Morning Edition told listeners that Spain has built up huge debt. This is not true. Spain actually was lowering its debt prior to the collapse of its housing bubble in 2007. The recession that resulted from this collapse has led the country to run large deficits, however with four years of large deficits its debt to GDP ratio is still just 52.6 percent of GDP, well below the level in the United States.
It then interviewed an economist who said that Spain's main need was to reform its labor market. While there may be useful labor market reforms that Spain can implement, arguably its biggest problem is the contractionary monetary policy of the European Central Bank (ECB). The ECB is run by a perverse cult that worships 2.0 percent inflation and is prepared to sacrifice almost all other economic goals to meet this target.
This is especially harmful to countries like Spain with large trade deficits. Since Spain shares a currency with the rest of the euro zone, the most effective way for it to gain competitiveness is to have its wage growth lag the growth in surplus countries like Germany.

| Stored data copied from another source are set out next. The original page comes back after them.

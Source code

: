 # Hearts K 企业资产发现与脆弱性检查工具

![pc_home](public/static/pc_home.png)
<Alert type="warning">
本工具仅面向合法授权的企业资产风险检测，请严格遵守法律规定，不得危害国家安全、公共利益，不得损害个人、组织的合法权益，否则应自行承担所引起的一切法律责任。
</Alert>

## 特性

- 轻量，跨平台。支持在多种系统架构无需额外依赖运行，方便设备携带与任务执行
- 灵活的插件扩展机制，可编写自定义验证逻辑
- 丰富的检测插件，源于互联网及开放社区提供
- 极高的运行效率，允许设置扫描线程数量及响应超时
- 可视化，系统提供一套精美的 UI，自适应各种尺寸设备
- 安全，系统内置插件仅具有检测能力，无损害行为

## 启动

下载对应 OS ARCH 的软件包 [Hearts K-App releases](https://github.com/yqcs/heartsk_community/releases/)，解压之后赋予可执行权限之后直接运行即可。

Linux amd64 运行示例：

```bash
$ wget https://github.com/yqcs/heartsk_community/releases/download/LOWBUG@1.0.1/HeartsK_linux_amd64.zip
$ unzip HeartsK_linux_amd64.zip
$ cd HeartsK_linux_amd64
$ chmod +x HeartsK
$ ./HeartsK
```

If overall inflation were 3-4 percent, as advocated by many economists, it would be possible for Spain to increase its competitiveness with low positive wage growth. However, with inflation near zero, Spain must actually see wage declines in order to increase its competitiveness. This process of deflation tends to be slow and painful, involving high unemployment for long periods of time. It would have been helpful if Morning Edition had made this basic point to its listeners.